Some Classical Models of Particles and Quantum Gauge Theories

TL;DR

This paper reviews and presents new mathematical models that reinterpret quantum gauge theories, showing how wave functions can be algebraically eliminated and replaced with modified Maxwell equations, offering new insights into quantum mechanics.

Contribution

It introduces novel methods to algebraically eliminate wave functions in scalar and spinor electrodynamics, leading to modified Maxwell equations that describe electromagnetic field evolution independently.

Findings

Wave functions can be made real via gauge transformations.

Wave functions can be algebraically eliminated from equations.

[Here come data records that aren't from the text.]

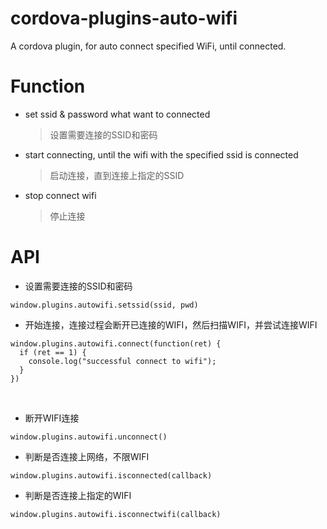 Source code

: # cordova-plugins-auto-wifi
A cordova plugin, for auto connect specified WiFi, until connected.

# Function
- set ssid & password what want to connected
  >设置需要连接的SSID和密码
- start connecting, until the wifi with the specified ssid is connected
  >启动连接，直到连接上指定的SSID
- stop connect wifi
  >停止连接

# API
- 设置需要连接的SSID和密码
<pre><code>window.plugins.autowifi.setssid(ssid, pwd)</code></pre>
    
- 开始连接，连接过程会断开已连接的WIFI，然后扫描WIFI，并尝试连接WIFI
<pre><code>window.plugins.autowifi.connect(function(ret) { 
  if (ret == 1) {
    console.log("successful connect to wifi");
  }
})</code></pre>
   
- 断开WIFI连接
<pre><code>window.plugins.autowifi.unconnect()</code></pre>
    
- 判断是否连接上网络，不限WIFI
<pre><code>window.plugins.autowifi.isconnected(callback)</code></pre>
    
- 判断是否连接上指定的WIFI
<pre><code>window.plugins.autowifi.isconnectwifi(callback)</code></pre>
    
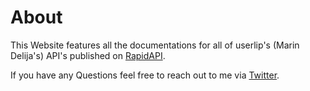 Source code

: # About

This Website features all the documentations for all of userlip's (Marin Delija's) API's published on [RapidAPI](https://rapidapi.com/user/marindelija).

If you have any Questions feel free to reach out to me via [Twitter](https://twitter.com/lipthedev).

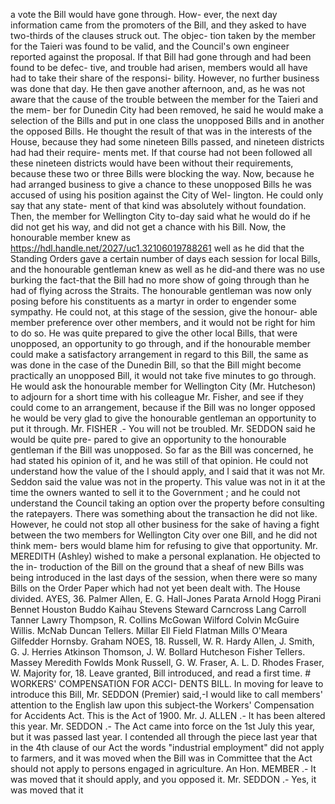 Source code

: a vote the Bill would have gone through. How- ever, the next day information came from the promoters of the Bill, and they asked to have two-thirds of the clauses struck out. The objec- tion taken by the member for the Taieri was found to be valid, and the Council's own engineer reported against the proposal. If that Bill had gone through and had been found to be defec- tive, and trouble had arisen, members would all have had to take their share of the responsi- bility. However, no further business was done that day. He then gave another afternoon, and, as he was not aware that the cause of the trouble between the member for the Taieri and the mem- ber for Dunedin City had been removed, he said he would make a selection of the Bills and put in one class the unopposed Bills and in another the opposed Bills. He thought the result of that was in the interests of the House, because they had some nineteen Bills passed, and nineteen districts had had their require- ments met. If that course had not been followed all these nineteen districts would have been without their requirements, because these two or three Bills were blocking the way. Now, because he had arranged business to give a chance to these unopposed Bills he was accused of using his position against the City of Wel- lington. He could only say that any state- ment of that kind was absolutely without foundation. Then, the member for Wellington City to-day said what he would do if he did not get his way, and did not get a chance with his Bill. Now, the honourable member knew as https://hdl.handle.net/2027/uc1.32106019788261 well as he did that the Standing Orders gave a certain number of days each session for local Bills, and the honourable gentleman knew as well as he did-and there was no use burking the fact-that the Bill had no more show of going through than he had of flying across the Straits. The honourable gentleman was now only posing before his constituents as a martyr in order to engender some sympathy. He could not, at this stage of the session, give the honour- able member preference over other members, and it would not be right for him to do so. He was quite prepared to give the other local Bills, that were unopposed, an opportunity to go through, and if the honourable member could make a satisfactory arrangement in regard to this Bill, the same as was done in the case of the Dunedin Bill, so that the Bill might become practically an unopposed Bill, it would not take five minutes to go through. He would ask the honourable member for Wellington City (Mr. Hutcheson) to adjourn for a short time with his colleague Mr. Fisher, and see if they could come to an arrangement, because if the Bill was no longer opposed he would be very glad to give the honourable gentleman an opportunity to put it through. Mr. FISHER .- You will not be troubled. Mr. SEDDON said he would be quite pre- pared to give an opportunity to the honourable gentleman if the Bill was unopposed. So far as the Bill was concerned, he had stated his opinion of it, and he was still of that opinion. He could not understand how the value of the I should apply, and I said that it was not Mr. Seddon said the value was not in the property. This value was not in it at the time the owners wanted to sell it to the Government ; and he could not understand the Council taking an option over the property before consulting the ratepayers. There was something about the transaction he did not like. However, he could not stop all other business for the sake of having a fight between the two members for Wellington City over one Bill, and he did not think mem- bers would blame him for refusing to give that opportunity. Mr. MEREDITH (Ashley) wished to make a personal explanation. He objected to the in- troduction of the Bill on the ground that a sheaf of new Bills was being introduced in the last days of the session, when there were so many Bills on the Order Paper which had not yet been dealt with. The House divided. AYES, 36. Palmer Allen, E. G. Hall-Jones Parata Arnold Hogg Pirani Bennet Houston Buddo Kaihau Stevens Steward Carncross Lang Carroll Tanner Lawry Thompson, R. Collins McGowan Wilford Colvin McGuire Willis. McNab Duncan Tellers. Millar Ell Field Flatman Mills O'Meara Gilfedder Hornsby. Graham NOES, 18. Russell, W. R. Hardy Allen, J. Smith, G. J. Herries Atkinson Thomson, J. W. Bollard Hutcheson Fisher Tellers. Massey Meredith Fowlds Monk Russell, G. W. Fraser, A. L. D. Rhodes Fraser, W. Majority for, 18. Leave granted, Bill introduced, and read a first time. # WORKERS' COMPENSATION FOR ACCI- DENTS BILL. In moving for leave to introduce this Bill, Mr. SEDDON (Premier) said,-I would like to call members' attention to the English law upon this subject-the Workers' Compensation for Accidents Act. This is the Act of 1900. Mr. J. ALLEN .- It has been altered this year. Mr. SEDDON .- The Act came into force on the 1st July this year, but it was passed last year. I contended all through the piece last year that in the 4th clause of our Act the words "industrial employment" did not apply to farmers, and it was moved when the Bill was in Committee that the Act should not apply to persons engaged in agriculture. An Hon. MEMBER .- It was moved that it should apply, and you opposed it. Mr. SEDDON .- Yes, it was moved that it  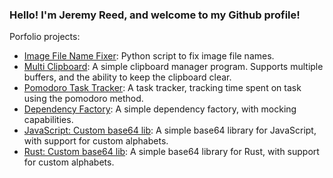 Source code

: ### Hello!  I'm Jeremy Reed, and welcome to my Github profile!

Porfolio projects:
- [Image File Name Fixer](https://gitlab.com/jeremymreed/image-file-name-fixer): Python script to fix image file names.
- [Multi Clipboard](https://gitlab.com/jeremymreed/multi-clipboard): A simple clipboard manager program.  Supports multiple buffers, and the ability to keep the clipboard clear.
- [Pomodoro Task Tracker](https://github.com/jeremymreed/pomodoro-task-tracker): A task tracker, tracking time spent on task using the pomodoro method.
- [Dependency Factory](https://www.npmjs.com/package/dependency-factory): A simple dependency factory, with mocking capabilities.
- [JavaScript: Custom base64 lib](https://gitlab.com/jeremymreed/base64-javascript): A simple base64 library for JavaScript, with support for custom alphabets.
- [Rust: Custom base64 lib](https://gitlab.com/jeremymreed/base64-lib): A simple base64 library for Rust, with support for custom alphabets.


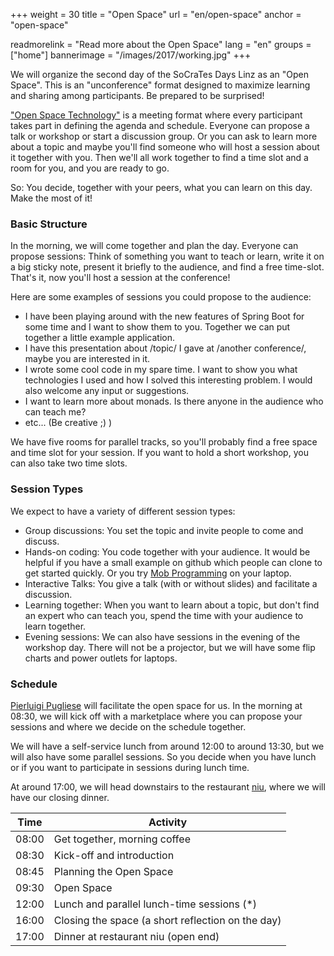 +++
weight = 30
title = "Open Space"
url = "en/open-space"
anchor = "open-space"

readmorelink = "Read more about the Open Space"
lang = "en"
groups = ["home"]
bannerimage = "/images/2017/working.jpg"
+++

We will organize the second day of the SoCraTes Days Linz as an "Open Space". This is an "unconference" format designed to maximize learning and sharing among participants. Be prepared to be surprised!

<a href="https://en.wikipedia.org/wiki/Open_Space_Technology">"Open Space Technology"</a> is a meeting format where every participant takes part in defining the agenda and schedule. Everyone can propose a talk or workshop or start a discussion group. Or you can ask to learn more about a topic and maybe you'll find someone who will host a session about it together with you. Then we'll all work together to find a time slot and a room for you, and you are ready to go.

So: You decide, together with your peers, what you can learn on this day. Make the most of it!

<!--more-->

<h3>Basic Structure</h3>

In the morning, we will come together and plan the day. Everyone can propose sessions: Think of something you want to teach or learn, write it on a big sticky note, present it briefly to the audience, and find a free time-slot. That's it, now you'll host a session at the conference!

Here are some examples of sessions you could propose to the audience:

* I have been playing around with the new features of Spring Boot for some time and I want to show them to you. Together we can put together a little example application.
* I have this presentation about /topic/ I gave at /another conference/, maybe you are interested in it.
* I wrote some cool code in my spare time. I want to show you what technologies I used and how I solved this interesting problem. I would also welcome any input or suggestions.
* I want to learn more about monads. Is there anyone in the audience who can teach me?
* etc... (Be creative ;) )

We have five rooms for parallel tracks, so you'll probably find a free space and time slot for your session. If you want to hold a short workshop, you can also take two time slots.

<h3>Session Types</h3>

We expect to have a variety of different session types:

* Group discussions: You set the topic and invite people to come and discuss.
* Hands-on coding: You code together with your audience. It would be helpful if you have a small example on github which people can clone to get started quickly. Or you try <a href="https://en.wikipedia.org/wiki/Mob_programming">Mob Programming</a> on your laptop.
* Interactive Talks: You give a talk (with or without slides) and facilitate a discussion.
* Learning together: When you want to learn about a topic, but don't find an expert who can teach you, spend the time with your audience to learn together.
* Evening sessions: We can also have sessions in the evening of the workshop day. There will not be a projector, but we will have some flip charts and power outlets for laptops.

<h3>Schedule</h3>

<a href="http://connexxo.com/">Pierluigi Pugliese</a> will facilitate the open space for us. In the morning at 08:30, we will kick off with a marketplace where you can propose your sessions and where we decide on the schedule together.

We will have a self-service lunch from around 12:00 to around 13:30, but we will also have some parallel sessions. So you decide when you have lunch or if you want to participate in sessions during lunch time.

At around 17:00, we will head downstairs to the restaurant <a href="http://www.niu.at/">niu</a>, where we will have our closing dinner.

| Time | Activity |
|-------|-----------|
| 08:00 | Get together, morning coffee |
| 08:30 | Kick-off and introduction |
| 08:45 | Planning the Open Space |
| 09:30 | Open Space |
| 12:00 | Lunch and parallel lunch-time sessions (*) |
| 16:00 | Closing the space (a short reflection on the day) |
| 17:00 | Dinner at restaurant niu (open end) |
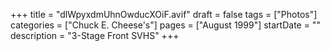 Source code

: +++
title = "dlWpyxdmUhnOwducXOiF.avif"
draft = false
tags = ["Photos"]
categories = ["Chuck E. Cheese's"]
pages = ["August 1999"]
startDate = ""
description = "3-Stage Front SVHS"
+++

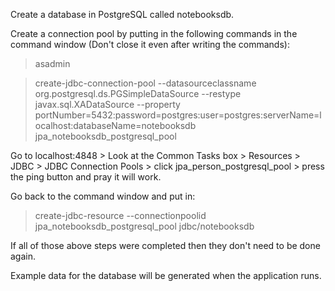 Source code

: 
Create a database in PostgreSQL called notebooksdb.

Create a connection pool by putting in the following commands in the command window (Don't close it even after writing the commands):
>asadmin

>create-jdbc-connection-pool --datasourceclassname org.postgresql.ds.PGSimpleDataSource --restype javax.sql.XADataSource --property portNumber=5432:password=postgres:user=postgres:serverName=localhost:databaseName=notebooksdb jpa_notebooksdb_postgresql_pool

Go to localhost:4848 > Look at the Common Tasks box > Resources > JDBC > JDBC Connection Pools > click jpa_person_postgresql_pool > press the ping button and pray it will work.

Go back to the command window and put in:
>create-jdbc-resource --connectionpoolid jpa_notebooksdb_postgresql_pool jdbc/notebooksdb

If all of those above steps were completed then they don't need to be done again.

Example data for the database will be generated when the application runs.
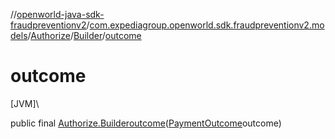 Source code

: //[openworld-java-sdk-fraudpreventionv2](../../../../index.md)/[com.expediagroup.openworld.sdk.fraudpreventionv2.models](../../index.md)/[Authorize](../index.md)/[Builder](index.md)/[outcome](outcome.md)

# outcome

[JVM]\

public final [Authorize.Builder](index.md)[outcome](outcome.md)([PaymentOutcome](../../-payment-outcome/index.md)outcome)
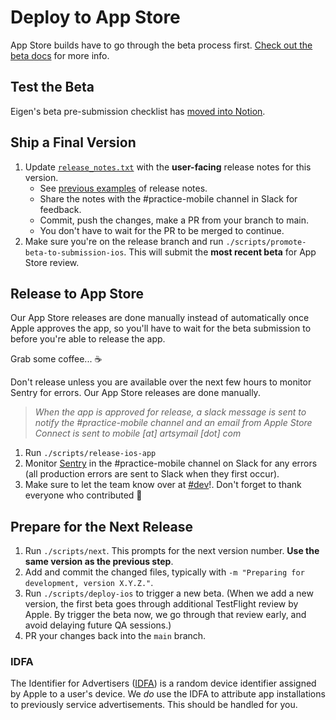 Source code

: # Deploy to App Store

App Store builds have to go through the beta process first. 
[Check out the beta docs](./deploy_to_beta.md) for more info.

## Test the Beta

Eigen's beta pre-submission checklist has [moved into Notion](https://www.notion.so/artsy/Pre-submission-QA-Checklist-785e3233fdcf423f95ee239ab3c22ec3).

## Ship a Final Version

1. Update [`release_notes.txt`](https://github.com/artsy/eigen/blob/main/fastlane/metadata/en-US/release_notes.txt) with the **user-facing** release notes for this version.
   - See [previous examples](https://github.com/artsy/eigen/commits/main/fastlane/metadata/en-US/release_notes.txt) of release notes.
   - Share the notes with the #practice-mobile channel in Slack for feedback.
   - Commit, push the changes, make a PR from your branch to main.
   - You don't have to wait for the PR to be merged to continue.
1. Make sure you're on the release branch and run `./scripts/promote-beta-to-submission-ios`. This will submit the **most recent beta** for App Store review.

## Release to App Store

Our App Store releases are done manually instead of automatically once Apple approves the app, so you'll have to wait for the beta submission to before you're able to release the app.

Grab some coffee... ☕️

Don't release unless you are available over the next few hours to monitor Sentry for errors.
Our App Store releases are done manually.

> _When the app is approved for release, a slack message is sent to notify the #practice-mobile channel and an email from Apple Store Connect is sent to mobile [at] artsymail [dot] com_

1. Run `./scripts/release-ios-app`
2. Monitor [Sentry](https://sentry.io/artsynet/eigen/) in the #practice-mobile channel on Slack for any errors (all production errors are sent to Slack when they first occur).
3. Make sure to let the team know over at [#dev](https://artsy.slack.com/archives/C02BC3HEJ)!. Don't forget to thank everyone who contributed 💜

## Prepare for the Next Release

1. Run `./scripts/next`. This prompts for the next version number. **Use the same version as the previous step**.
2. Add and commit the changed files, typically with `-m "Preparing for development, version X.Y.Z."`.
3. Run `./scripts/deploy-ios` to trigger a new beta. (When we add a new version, the first beta goes through additional TestFlight review by Apple. By trigger the beta now, we go through that review early, and avoid delaying future QA sessions.)
4. PR your changes back into the `main` branch.

### IDFA
The Identifier for Advertisers ([IDFA](https://www.adjust.com/glossary/idfa/)) is a random device identifier assigned by Apple to a user's device. 
We _do_ use the IDFA to attribute app installations to previously service advertisements. This should be handled for you.
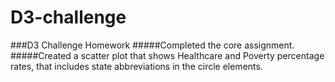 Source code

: # D3-challenge

###D3 Challenge Homework
#####Completed the core assignment.
#####Created a scatter plot that shows Healthcare and Poverty percentage rates, that includes state abbreviations in the circle elements.

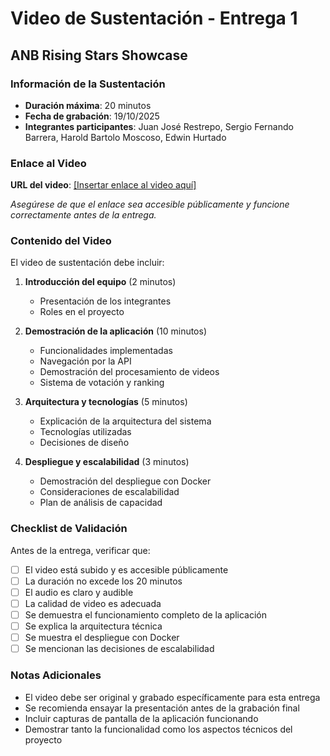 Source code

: # Video de Sustentación - Entrega 1

## ANB Rising Stars Showcase

### Información de la Sustentación

- **Duración máxima**: 20 minutos
- **Fecha de grabación**: 19/10/2025
- **Integrantes participantes**: Juan José Restrepo, Sergio Fernando Barrera, Harold Bartolo Moscoso, Edwin Hurtado

### Enlace al Video

**URL del video**: [[Insertar enlace al video aquí]](https://uniandes-my.sharepoint.com/:f:/g/personal/jj_restrepob1_uniandes_edu_co/EsHppIZO5LtMifUEuMR8__0B56yjdHhbJ3OvqG5OBZBQJw?e=HSPGGr)

*Asegúrese de que el enlace sea accesible públicamente y funcione correctamente antes de la entrega.*

### Contenido del Video

El video de sustentación debe incluir:

1. **Introducción del equipo** (2 minutos)
   - Presentación de los integrantes
   - Roles en el proyecto

2. **Demostración de la aplicación** (10 minutos)
   - Funcionalidades implementadas
   - Navegación por la API
   - Demostración del procesamiento de videos
   - Sistema de votación y ranking

3. **Arquitectura y tecnologías** (5 minutos)
   - Explicación de la arquitectura del sistema
   - Tecnologías utilizadas
   - Decisiones de diseño

4. **Despliegue y escalabilidad** (3 minutos)
   - Demostración del despliegue con Docker
   - Consideraciones de escalabilidad
   - Plan de análisis de capacidad

### Checklist de Validación

Antes de la entrega, verificar que:

- [ ] El video está subido y es accesible públicamente
- [ ] La duración no excede los 20 minutos
- [ ] El audio es claro y audible
- [ ] La calidad de video es adecuada
- [ ] Se demuestra el funcionamiento completo de la aplicación
- [ ] Se explica la arquitectura técnica
- [ ] Se muestra el despliegue con Docker
- [ ] Se mencionan las decisiones de escalabilidad

### Notas Adicionales

- El video debe ser original y grabado específicamente para esta entrega
- Se recomienda ensayar la presentación antes de la grabación final
- Incluir capturas de pantalla de la aplicación funcionando
- Demostrar tanto la funcionalidad como los aspectos técnicos del proyecto
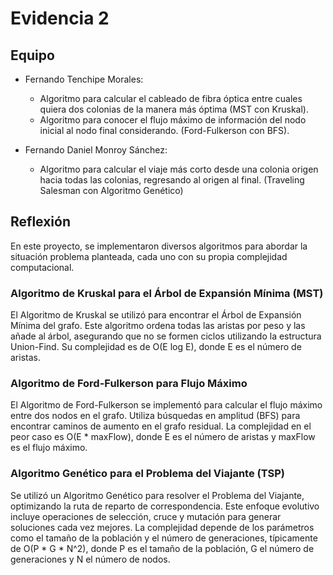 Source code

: # Evidencia 2

## Equipo

- Fernando Tenchipe Morales:
    - Algoritmo para calcular el cableado de fibra óptica entre cuales quiera dos colonias de la manera más óptima (MST con Kruskal).
    - Algoritmo para conocer el flujo máximo de información del nodo inicial al nodo final considerando. (Ford-Fulkerson con BFS).

- Fernando Daniel Monroy Sánchez:
    - Algoritmo para calcular el viaje más corto desde una colonia origen hacia todas las colonias, regresando al origen al final. (Traveling Salesman con Algoritmo Genético)
    
## Reflexión

En este proyecto, se implementaron diversos algoritmos para abordar la situación problema planteada, cada uno con su propia complejidad computacional.

### Algoritmo de Kruskal para el Árbol de Expansión Mínima (MST)

El Algoritmo de Kruskal se utilizó para encontrar el Árbol de Expansión Mínima del grafo. Este algoritmo ordena todas las aristas por peso y las añade al árbol, asegurando que no se formen ciclos utilizando la estructura Union-Find. Su complejidad es de O(E log E), donde E es el número de aristas.

### Algoritmo de Ford-Fulkerson para Flujo Máximo

El Algoritmo de Ford-Fulkerson se implementó para calcular el flujo máximo entre dos nodos en el grafo. Utiliza búsquedas en amplitud (BFS) para encontrar caminos de aumento en el grafo residual. La complejidad en el peor caso es O(E * maxFlow), donde E es el número de aristas y maxFlow es el flujo máximo.

### Algoritmo Genético para el Problema del Viajante (TSP)

Se utilizó un Algoritmo Genético para resolver el Problema del Viajante, optimizando la ruta de reparto de correspondencia. Este enfoque evolutivo incluye operaciones de selección, cruce y mutación para generar soluciones cada vez mejores. La complejidad depende de los parámetros como el tamaño de la población y el número de generaciones, típicamente de O(P * G * N^2), donde P es el tamaño de la población, G el número de generaciones y N el número de nodos. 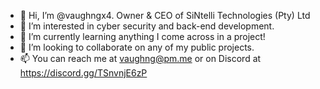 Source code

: - 👋 Hi, I’m @vaughngx4. Owner & CEO of SiNtelli Technologies (Pty) Ltd
- 👀 I’m interested in cyber security and back-end development.
- 🌱 I’m currently learning anything I come across in a project!
- 💞️ I’m looking to collaborate on any of my public projects.
- 📫 You can reach me at vaughng@pm.me or on Discord at https://discord.gg/TSnvnjE6zP

<!---
vaughngx4/vaughngx4 is a ✨ special ✨ repository because its `README.md` (this file) appears on your GitHub profile.
You can click the Preview link to take a look at your changes.
--->
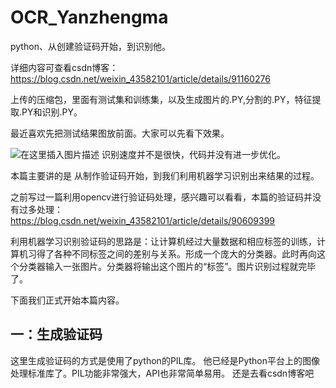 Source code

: # OCR_Yanzhengma
python、从创建验证码开始，到识别他。

详细内容可查看csdn博客： 
https://blog.csdn.net/weixin_43582101/article/details/91160276


上传的压缩包，里面有测试集和训练集，以及生成图片的.PY,分割的.PY，特征提取.PY和识别.PY。

最近喜欢先把测试结果图放前面。大家可以先看下效果。


![在这里插入图片描述](https://img-blog.csdnimg.cn/20190607214819920.gif)
识别速度并不是很快，代码并没有进一步优化。

本篇主要讲的是 从制作验证码开始，到我们利用机器学习识别出来结果的过程。

之前写过一篇利用opencv进行验证码处理，感兴趣可以看看，本篇的验证码并没有过多处理：https://blog.csdn.net/weixin_43582101/article/details/90609399


利用机器学习识别验证码的思路是：让计算机经过大量数据和相应标签的训练，计算机习得了各种不同标签之间的差别与关系。形成一个庞大的分类器。此时再向这个分类器输入一张图片。分类器将输出这个图片的“标签”。图片识别过程就完毕了。


下面我们正式开始本篇内容。


## 一：生成验证码
这里生成验证码的方式是使用了python的PIL库。 他已经是Python平台上的图像处理标准库了。PIL功能非常强大，API也非常简单易用。
还是去看csdn博客吧
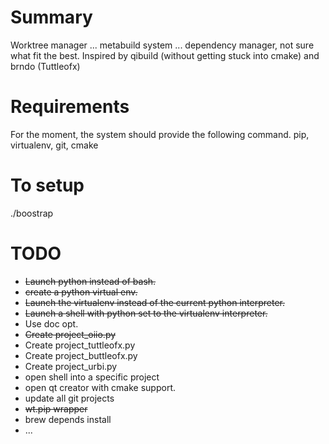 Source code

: # Summary

Worktree manager ... metabuild system ... dependency manager, not sure what fit the best.
Inspired by qibuild (without getting stuck into cmake) and brndo (Tuttleofx)

# Requirements
For the moment, the system should provide the following command.
pip, virtualenv, git, cmake

# To setup
  ./boostrap

# TODO
  * ~~Launch python instead of bash.~~
  * ~~create a python virtual env.~~
  * ~~Launch the virtualenv instead of the current python interpreter.~~
  * ~~Launch a shell with python set to the virtualenv interpreter.~~
  * Use doc opt.
  * ~~Create project_oiio.py~~
  * Create project_tuttleofx.py
  * Create project_buttleofx.py
  * Create project_urbi.py
  * open shell into a specific project
  * open qt creator with cmake support.
  * update all git projects
  * ~~wt.pip wrapper~~
  * brew depends install
  * ...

Modified Maxwell equations describe independent electromagnetic evolution.

Abstract

The article contains a review and new results of some mathematical models relevant to the interpretation of quantum mechanics and emulating well-known quantum gauge theories, such as scalar electrodynamics (Klein-Gordon-Maxwell electrodynamics), spinor electrodynamics (Dirac-Maxwell electrodynamics), etc. In these models, evolution is typically described by modified Maxwell equations. In the case of scalar electrodynamics, the scalar complex wave function can be made real by a gauge transformation, the wave function can be algebraically eliminated from the equations of scalar electrodynamics, and the resulting modified Maxwell equations describe the independent evolution of the electromagnetic field. Similar results were obtained for spinor electrodynamics. Three out of four components of the Dirac spinor can be algebraically eliminated from the Dirac equation, and the remaining component can be made real by a gauge transformation. A similar result was obtained for the Dirac equation in the Yang-Mills field. As quantum gauge theories play a central role in modern physics, the approach of this article may be sufficiently general. One-particle wave functions can be modeled as plasma-like collections of a large number of particles and antiparticles. This seems to enable the simulation of quantum phase-space distribution functions, such as the Wigner distribution function, which are not necessarily non-negative.